In this post I explain the rules for entity definition and references in natural XML documents. These rules are defined in the XML specs (XML 1.0 and XML 1.1). You can read the specification yourself, but reading standards documents are rarely fun. This post will illustrate the rules by example.
In section 4.4 XML Processor Treatment of Entities and References of the spec, we are presented with …
| Entity Type |
Character | ||||
| Parameter | Internal General | External Parsed General |
Unparsed | ||
| Reference in Content |
Not recognized | Included |
Included if validating |
Forbidden | Included |
| Reference in Attribute Value | Not recognized |
Included in literal |
Forbidden | Forbidden | Included |
| Occurs as Attribute Value |
Not recognized | Forbidden | Forbidden | Notify | Not recognized |
| Reference in EntityValue | Included in literal | Bypassed | Bypassed | Error | Included |
| Reference in DTD | Included as PE | Forbidden | Forbidden | Forbidden | Forbidden |
The approach
The rule of each cell in the above matrix will be illustrated with a case study (labelled “test case”). The input of test cases will be grouped together in a natural XML document, and passed through an XSLT identity transform. A test case is then, the combination of the input document and the result of the transform (either an error result or a resultant document). The transformation engine chosen was Saxon-HE 9.5.1.1N from Saxonica. The central idea of this approach, is that the identity transform is a transparent window into how Saxon’s input XML processor processes and views the test case input documents. Listing 1 shows our identity transform.
<xsl:stylesheet version="2.0"
xmlns:xsl="http://www.w3.org/1999/XSL/Transform">
<xsl:output indent="yes" encoding="utf-8" omit-xml-declaration="yes" />
<xsl:template match="@*|node()">
<xsl:copy>
<xsl:apply-templates select="@*|node()"/>
</xsl:copy>
</xsl:template>
</xsl:stylesheet>
Informational resources
The following entities (informational resources) will be available to all test case via the indicated system identifiers.
<?xml version="1.0" encoding="UTF-8"?>banana
<?xml version="1.0" encoding="UTF-8"?>
<!ENTITY % where-is-it "It is at ">
<!-- %colour; is defined by whatever is using this external doc-type.
Even though this external doc-type is passed BEFORE the internal one.
At this point of parsing, it is not necessary for %colour; to be defined,
as the reference in the attri definition is BYPASSED, not substituted. -->
<!ENTITY % some-place "%colour;">
<!-- The parameter entity is included in the definition of &test-case-14; -->
<!ENTITY test-case-14 "%where-is-it; %some-place;">
<!-- In the processor's symbol map: test-case-14 ==> 'x'. -->
Entity references in content
Let’s look at some entity references in content.
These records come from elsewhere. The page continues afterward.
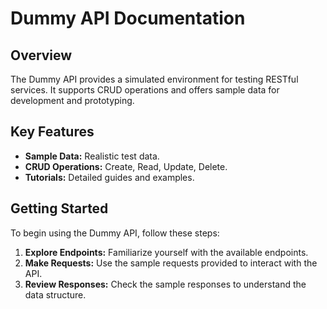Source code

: # Dummy API Documentation

## Overview

The Dummy API provides a simulated environment for testing RESTful services. It supports CRUD operations and offers sample data for development and prototyping.

## Key Features

- **Sample Data:** Realistic test data.
- **CRUD Operations:** Create, Read, Update, Delete.
- **Tutorials:** Detailed guides and examples.

## Getting Started

To begin using the Dummy API, follow these steps:

1. **Explore Endpoints:** Familiarize yourself with the available endpoints.
2. **Make Requests:** Use the sample requests provided to interact with the API.
3. **Review Responses:** Check the sample responses to understand the data structure.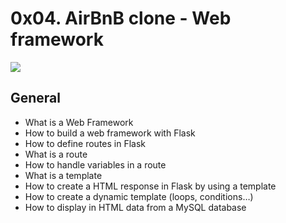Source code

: # 0x04. AirBnB clone - Web framework

![](https://s3.amazonaws.com/intranet-projects-files/concepts/74/hbnb_step3.png)

## General

- What is a Web Framework
- How to build a web framework with Flask
- How to define routes in Flask
- What is a route
- How to handle variables in a route
- What is a template
- How to create a HTML response in Flask by using a template
- How to create a dynamic template (loops, conditions…)
- How to display in HTML data from a MySQL database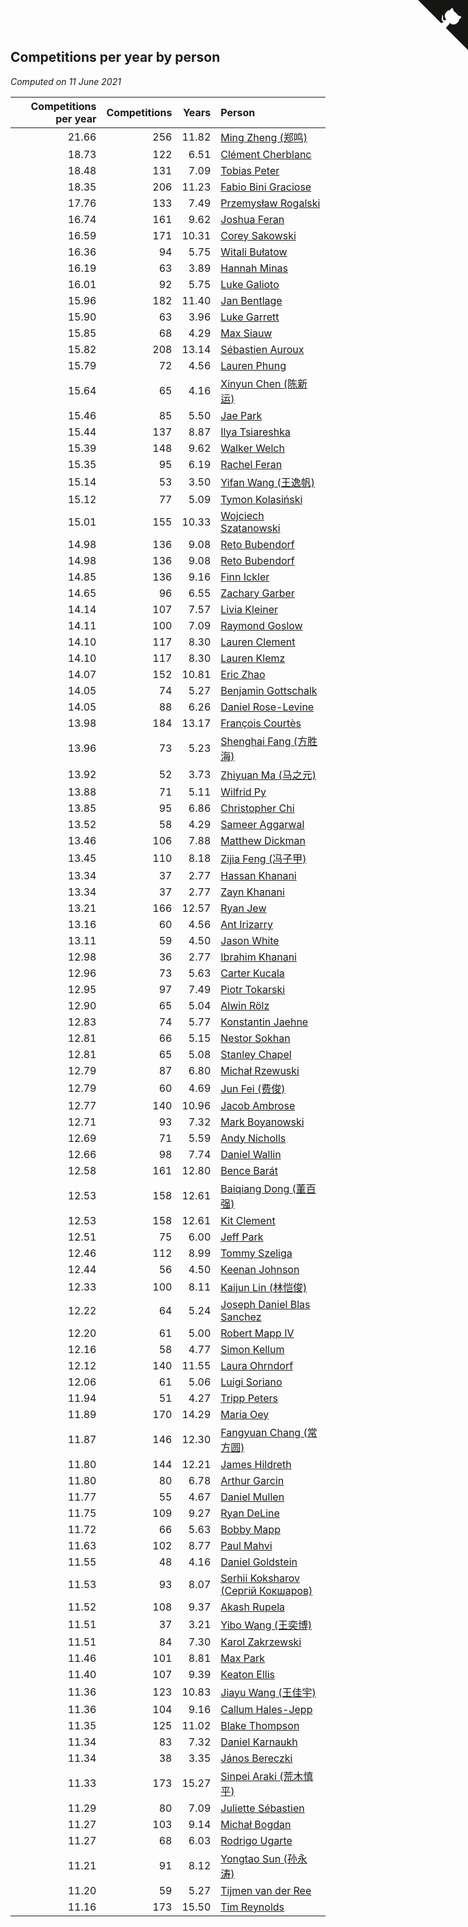 ## Competitions per year by person

*Computed on 11 June 2021*

| Competitions per year | Competitions | Years | Person |
| ---: | ---: | ---: | :--- |
| 21.66 | 256 | 11.82 | [Ming Zheng (郑鸣)](https://www.worldcubeassociation.org/persons/2009ZHEN11) |
| 18.73 | 122 | 6.51 | [Clément Cherblanc](https://www.worldcubeassociation.org/persons/2014CHER05) |
| 18.48 | 131 | 7.09 | [Tobias Peter](https://www.worldcubeassociation.org/persons/2014PETE03) |
| 18.35 | 206 | 11.23 | [Fabio Bini Graciose](https://www.worldcubeassociation.org/persons/2010GRAC02) |
| 17.76 | 133 | 7.49 | [Przemysław Rogalski](https://www.worldcubeassociation.org/persons/2013ROGA02) |
| 16.74 | 161 | 9.62 | [Joshua Feran](https://www.worldcubeassociation.org/persons/2011FERA01) |
| 16.59 | 171 | 10.31 | [Corey Sakowski](https://www.worldcubeassociation.org/persons/2011SAKO01) |
| 16.36 | 94 | 5.75 | [Witali Bułatow](https://www.worldcubeassociation.org/persons/2015BUAT01) |
| 16.19 | 63 | 3.89 | [Hannah Minas](https://www.worldcubeassociation.org/persons/2017MINA04) |
| 16.01 | 92 | 5.75 | [Luke Galioto](https://www.worldcubeassociation.org/persons/2015GALI02) |
| 15.96 | 182 | 11.40 | [Jan Bentlage](https://www.worldcubeassociation.org/persons/2010BENT01) |
| 15.90 | 63 | 3.96 | [Luke Garrett](https://www.worldcubeassociation.org/persons/2017GARR05) |
| 15.85 | 68 | 4.29 | [Max Siauw](https://www.worldcubeassociation.org/persons/2017SIAU02) |
| 15.82 | 208 | 13.14 | [Sébastien Auroux](https://www.worldcubeassociation.org/persons/2008AURO01) |
| 15.79 | 72 | 4.56 | [Lauren Phung](https://www.worldcubeassociation.org/persons/2016PHUN02) |
| 15.64 | 65 | 4.16 | [Xinyun Chen (陈新运)](https://www.worldcubeassociation.org/persons/2017CHEN36) |
| 15.46 | 85 | 5.50 | [Jae Park](https://www.worldcubeassociation.org/persons/2015PARK24) |
| 15.44 | 137 | 8.87 | [Ilya Tsiareshka](https://www.worldcubeassociation.org/persons/2012TERE01) |
| 15.39 | 148 | 9.62 | [Walker Welch](https://www.worldcubeassociation.org/persons/2011WELC01) |
| 15.35 | 95 | 6.19 | [Rachel Feran](https://www.worldcubeassociation.org/persons/2015FERA01) |
| 15.14 | 53 | 3.50 | [Yifan Wang (王逸帆)](https://www.worldcubeassociation.org/persons/2017WANY29) |
| 15.12 | 77 | 5.09 | [Tymon Kolasiński](https://www.worldcubeassociation.org/persons/2016KOLA02) |
| 15.01 | 155 | 10.33 | [Wojciech Szatanowski](https://www.worldcubeassociation.org/persons/2011SZAT01) |
| 14.98 | 136 | 9.08 | [Reto Bubendorf](https://www.worldcubeassociation.org/persons/2012BUBE01) |
| 14.98 | 136 | 9.08 | [Reto Bubendorf](https://www.worldcubeassociation.org/persons/2012BUBE01) |
| 14.85 | 136 | 9.16 | [Finn Ickler](https://www.worldcubeassociation.org/persons/2012ICKL01) |
| 14.65 | 96 | 6.55 | [Zachary Garber](https://www.worldcubeassociation.org/persons/2014GARB01) |
| 14.14 | 107 | 7.57 | [Livia Kleiner](https://www.worldcubeassociation.org/persons/2013KLEI03) |
| 14.11 | 100 | 7.09 | [Raymond Goslow](https://www.worldcubeassociation.org/persons/2014GOSL01) |
| 14.10 | 117 | 8.30 | [Lauren Clement](https://www.worldcubeassociation.org/persons/2013KLEM01) |
| 14.10 | 117 | 8.30 | [Lauren Klemz](https://www.worldcubeassociation.org/persons/2013KLEM01) |
| 14.07 | 152 | 10.81 | [Eric Zhao](https://www.worldcubeassociation.org/persons/2010ZHAO19) |
| 14.05 | 74 | 5.27 | [Benjamin Gottschalk](https://www.worldcubeassociation.org/persons/2016GOTT01) |
| 14.05 | 88 | 6.26 | [Daniel Rose-Levine](https://www.worldcubeassociation.org/persons/2015ROSE01) |
| 13.98 | 184 | 13.17 | [François Courtès](https://www.worldcubeassociation.org/persons/2008COUR01) |
| 13.96 | 73 | 5.23 | [Shenghai Fang (方胜海)](https://www.worldcubeassociation.org/persons/2016FANG01) |
| 13.92 | 52 | 3.73 | [Zhiyuan Ma (马之元)](https://www.worldcubeassociation.org/persons/2017MAZH04) |
| 13.88 | 71 | 5.11 | [Wilfrid Py](https://www.worldcubeassociation.org/persons/2016PYWI01) |
| 13.85 | 95 | 6.86 | [Christopher Chi](https://www.worldcubeassociation.org/persons/2014CHIC01) |
| 13.52 | 58 | 4.29 | [Sameer Aggarwal](https://www.worldcubeassociation.org/persons/2017AGGA01) |
| 13.46 | 106 | 7.88 | [Matthew Dickman](https://www.worldcubeassociation.org/persons/2013DICK01) |
| 13.45 | 110 | 8.18 | [Zijia Feng (冯子甲)](https://www.worldcubeassociation.org/persons/2013FENG02) |
| 13.34 | 37 | 2.77 | [Hassan Khanani](https://www.worldcubeassociation.org/persons/2018KHAN26) |
| 13.34 | 37 | 2.77 | [Zayn Khanani](https://www.worldcubeassociation.org/persons/2018KHAN28) |
| 13.21 | 166 | 12.57 | [Ryan Jew](https://www.worldcubeassociation.org/persons/2008JEWR01) |
| 13.16 | 60 | 4.56 | [Ant Irizarry](https://www.worldcubeassociation.org/persons/2016IRIZ02) |
| 13.11 | 59 | 4.50 | [Jason White](https://www.worldcubeassociation.org/persons/2016WHIT16) |
| 12.98 | 36 | 2.77 | [Ibrahim Khanani](https://www.worldcubeassociation.org/persons/2018KHAN27) |
| 12.96 | 73 | 5.63 | [Carter Kucala](https://www.worldcubeassociation.org/persons/2015KUCA01) |
| 12.95 | 97 | 7.49 | [Piotr Tokarski](https://www.worldcubeassociation.org/persons/2013TOKA01) |
| 12.90 | 65 | 5.04 | [Alwin Rölz](https://www.worldcubeassociation.org/persons/2016ROLZ01) |
| 12.83 | 74 | 5.77 | [Konstantin Jaehne](https://www.worldcubeassociation.org/persons/2015JAEH01) |
| 12.81 | 66 | 5.15 | [Nestor Sokhan](https://www.worldcubeassociation.org/persons/2016SOKH01) |
| 12.81 | 65 | 5.08 | [Stanley Chapel](https://www.worldcubeassociation.org/persons/2016CHAP04) |
| 12.79 | 87 | 6.80 | [Michał Rzewuski](https://www.worldcubeassociation.org/persons/2014RZEW01) |
| 12.79 | 60 | 4.69 | [Jun Fei (费俊)](https://www.worldcubeassociation.org/persons/2016FEIJ02) |
| 12.77 | 140 | 10.96 | [Jacob Ambrose](https://www.worldcubeassociation.org/persons/2010AMBR01) |
| 12.71 | 93 | 7.32 | [Mark Boyanowski](https://www.worldcubeassociation.org/persons/2014BOYA01) |
| 12.69 | 71 | 5.59 | [Andy Nicholls](https://www.worldcubeassociation.org/persons/2015NICH04) |
| 12.66 | 98 | 7.74 | [Daniel Wallin](https://www.worldcubeassociation.org/persons/2013WALL03) |
| 12.58 | 161 | 12.80 | [Bence Barát](https://www.worldcubeassociation.org/persons/2008BARA01) |
| 12.53 | 158 | 12.61 | [Baiqiang Dong (董百强)](https://www.worldcubeassociation.org/persons/2008DONG06) |
| 12.53 | 158 | 12.61 | [Kit Clement](https://www.worldcubeassociation.org/persons/2008CLEM01) |
| 12.51 | 75 | 6.00 | [Jeff Park](https://www.worldcubeassociation.org/persons/2015PARK08) |
| 12.46 | 112 | 8.99 | [Tommy Szeliga](https://www.worldcubeassociation.org/persons/2012SZEL01) |
| 12.44 | 56 | 4.50 | [Keenan Johnson](https://www.worldcubeassociation.org/persons/2016JOHN30) |
| 12.33 | 100 | 8.11 | [Kaijun Lin (林恺俊)](https://www.worldcubeassociation.org/persons/2013LINK01) |
| 12.22 | 64 | 5.24 | [Joseph Daniel Blas Sanchez](https://www.worldcubeassociation.org/persons/2016SANC08) |
| 12.20 | 61 | 5.00 | [Robert Mapp IV](https://www.worldcubeassociation.org/persons/2016IVRO01) |
| 12.16 | 58 | 4.77 | [Simon Kellum](https://www.worldcubeassociation.org/persons/2016KELL12) |
| 12.12 | 140 | 11.55 | [Laura Ohrndorf](https://www.worldcubeassociation.org/persons/2009OHRN01) |
| 12.06 | 61 | 5.06 | [Luigi Soriano](https://www.worldcubeassociation.org/persons/2016SORI04) |
| 11.94 | 51 | 4.27 | [Tripp Peters](https://www.worldcubeassociation.org/persons/2017PETE04) |
| 11.89 | 170 | 14.29 | [Maria Oey](https://www.worldcubeassociation.org/persons/2007OEYM01) |
| 11.87 | 146 | 12.30 | [Fangyuan Chang (常方圆)](https://www.worldcubeassociation.org/persons/2009CHAN04) |
| 11.80 | 144 | 12.21 | [James Hildreth](https://www.worldcubeassociation.org/persons/2009HILD01) |
| 11.80 | 80 | 6.78 | [Arthur Garcin](https://www.worldcubeassociation.org/persons/2014GARC27) |
| 11.77 | 55 | 4.67 | [Daniel Mullen](https://www.worldcubeassociation.org/persons/2016MULL04) |
| 11.75 | 109 | 9.27 | [Ryan DeLine](https://www.worldcubeassociation.org/persons/2012DELI01) |
| 11.72 | 66 | 5.63 | [Bobby Mapp](https://www.worldcubeassociation.org/persons/2015MAPP01) |
| 11.63 | 102 | 8.77 | [Paul Mahvi](https://www.worldcubeassociation.org/persons/2012MAHV01) |
| 11.55 | 48 | 4.16 | [Daniel Goldstein](https://www.worldcubeassociation.org/persons/2017GOLD01) |
| 11.53 | 93 | 8.07 | [Serhii Koksharov (Сергій Кокшаров)](https://www.worldcubeassociation.org/persons/2013KOKS01) |
| 11.52 | 108 | 9.37 | [Akash Rupela](https://www.worldcubeassociation.org/persons/2012RUPE01) |
| 11.51 | 37 | 3.21 | [Yibo Wang (王奕博)](https://www.worldcubeassociation.org/persons/2018WANG39) |
| 11.51 | 84 | 7.30 | [Karol Zakrzewski](https://www.worldcubeassociation.org/persons/2014ZAKR01) |
| 11.46 | 101 | 8.81 | [Max Park](https://www.worldcubeassociation.org/persons/2012PARK03) |
| 11.40 | 107 | 9.39 | [Keaton Ellis](https://www.worldcubeassociation.org/persons/2012ELLI01) |
| 11.36 | 123 | 10.83 | [Jiayu Wang (王佳宇)](https://www.worldcubeassociation.org/persons/2010WANG53) |
| 11.36 | 104 | 9.16 | [Callum Hales-Jepp](https://www.worldcubeassociation.org/persons/2012HALE01) |
| 11.35 | 125 | 11.02 | [Blake Thompson](https://www.worldcubeassociation.org/persons/2010THOM03) |
| 11.34 | 83 | 7.32 | [Daniel Karnaukh](https://www.worldcubeassociation.org/persons/2014KARN02) |
| 11.34 | 38 | 3.35 | [János Bereczki](https://www.worldcubeassociation.org/persons/2018BERE01) |
| 11.33 | 173 | 15.27 | [Sinpei Araki (荒木慎平)](https://www.worldcubeassociation.org/persons/2006ARAK01) |
| 11.29 | 80 | 7.09 | [Juliette Sébastien](https://www.worldcubeassociation.org/persons/2014SEBA01) |
| 11.27 | 103 | 9.14 | [Michał Bogdan](https://www.worldcubeassociation.org/persons/2012BOGD01) |
| 11.27 | 68 | 6.03 | [Rodrigo Ugarte](https://www.worldcubeassociation.org/persons/2015UGAR01) |
| 11.21 | 91 | 8.12 | [Yongtao Sun (孙永涛)](https://www.worldcubeassociation.org/persons/2013SUNY02) |
| 11.20 | 59 | 5.27 | [Tijmen van der Ree](https://www.worldcubeassociation.org/persons/2016REET01) |
| 11.16 | 173 | 15.50 | [Tim Reynolds](https://www.worldcubeassociation.org/persons/2005REYN01) |


<a href="https://github.com/jonatanklosko/wca_statistics" class="github-corner" aria-label="View source on Github"><svg width="80" height="80" viewBox="0 0 250 250" style="fill:#151513; color:#fff; position: absolute; top: 0; border: 0; right: 0;" aria-hidden="true"><path d="M0,0 L115,115 L130,115 L142,142 L250,250 L250,0 Z"></path><path d="M128.3,109.0 C113.8,99.7 119.0,89.6 119.0,89.6 C122.0,82.7 120.5,78.6 120.5,78.6 C119.2,72.0 123.4,76.3 123.4,76.3 C127.3,80.9 125.5,87.3 125.5,87.3 C122.9,97.6 130.6,101.9 134.4,103.2" fill="currentColor" style="transform-origin: 130px 106px;" class="octo-arm"></path><path d="M115.0,115.0 C114.9,115.1 118.7,116.5 119.8,115.4 L133.7,101.6 C136.9,99.2 139.9,98.4 142.2,98.6 C133.8,88.0 127.5,74.4 143.8,58.0 C148.5,53.4 154.0,51.2 159.7,51.0 C160.3,49.4 163.2,43.6 171.4,40.1 C171.4,40.1 176.1,42.5 178.8,56.2 C183.1,58.6 187.2,61.8 190.9,65.4 C194.5,69.0 197.7,73.2 200.1,77.6 C213.8,80.2 216.3,84.9 216.3,84.9 C212.7,93.1 206.9,96.0 205.4,96.6 C205.1,102.4 203.0,107.8 198.3,112.5 C181.9,128.9 168.3,122.5 157.7,114.1 C157.9,116.9 156.7,120.9 152.7,124.9 L141.0,136.5 C139.8,137.7 141.6,141.9 141.8,141.8 Z" fill="currentColor" class="octo-body"></path></svg></a><style>.github-corner:hover .octo-arm{animation:octocat-wave 560ms ease-in-out}@keyframes octocat-wave{0%,100%{transform:rotate(0)}20%,60%{transform:rotate(-25deg)}40%,80%{transform:rotate(10deg)}}@media (max-width:500px){.github-corner:hover .octo-arm{animation:none}.github-corner .octo-arm{animation:octocat-wave 560ms ease-in-out}}</style>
This means references anywhere after the start-tag and before the end-tag of an element, and corresponds to the nonterminal content.
<?xml version="1.0" encoding="UTF-8" standalone="yes"?>
<!DOCTYPE a-doc-type [
<!ENTITY % internal-pe "internal-pe-value">
<!ENTITY % external-pe SYSTEM "source-text.txt">
<!ENTITY internal-ge "internal-ge-value">
<!ENTITY internal-ge-with-mark-up "<solo-element recursive1='&internal-ge;'/>">
<!ENTITY external-parsed-ge SYSTEM "source-text.txt">
]>
<container>
<!-- Test case 1: Parameter entities are not recognised in content. -->
<test-case1>%internal-pe; %external-pe;</test-case1>
<!-- Test case 2: Internal general entities are included in content. -->
<test-case2 attri="&internal-ge;">&internal-ge; &internal-ge-with-mark-up;</test-case2>
<!-- Test case 3: Character references are included. -->
<test-case3>© Sean B. Durkin, 2014</test-case3>
<!-- Test case 4: An external parsed general entity in content.
An non-validating processor MIGHT include it.
A validating one WILL. -->
<test-case4>&external-parsed-ge;</test-case4>
</container>
… transforms to …
<container>
<!-- Test case 1: Parameter entities are not recognised in content. -->
<test-case1>%internal-pe; %external-pe;</test-case1>
<!-- Test case 2: Internal general entities are included in content. -->
<test-case2 attri="internal-ge-value">internal-ge-value <solo-element recursive1="internal-ge-value"/>
</test-case2>
<!-- Test case 3: Character references are included. -->
<test-case3>آ© Sean B. Durkin, 2014</test-case3>
<!-- Test case 4: An external parsed general entity in content.
An non-validating processor MIGHT include it.
A validating one WILL. -->
<test-case4>banana</test-case4>
</container>
Test cases 1 and 2 show us that parameter entity references are not recognised in content. That should be expected by reader. They are a thing just for the purposes of building DTD’s.
Test case 3 shows that character references are included in content. They are replaced as soon as the XML processor sees the entity reference in content. I am not sure why we are getting the extra آ character in listing 5. If you can explain this, please leave a comment.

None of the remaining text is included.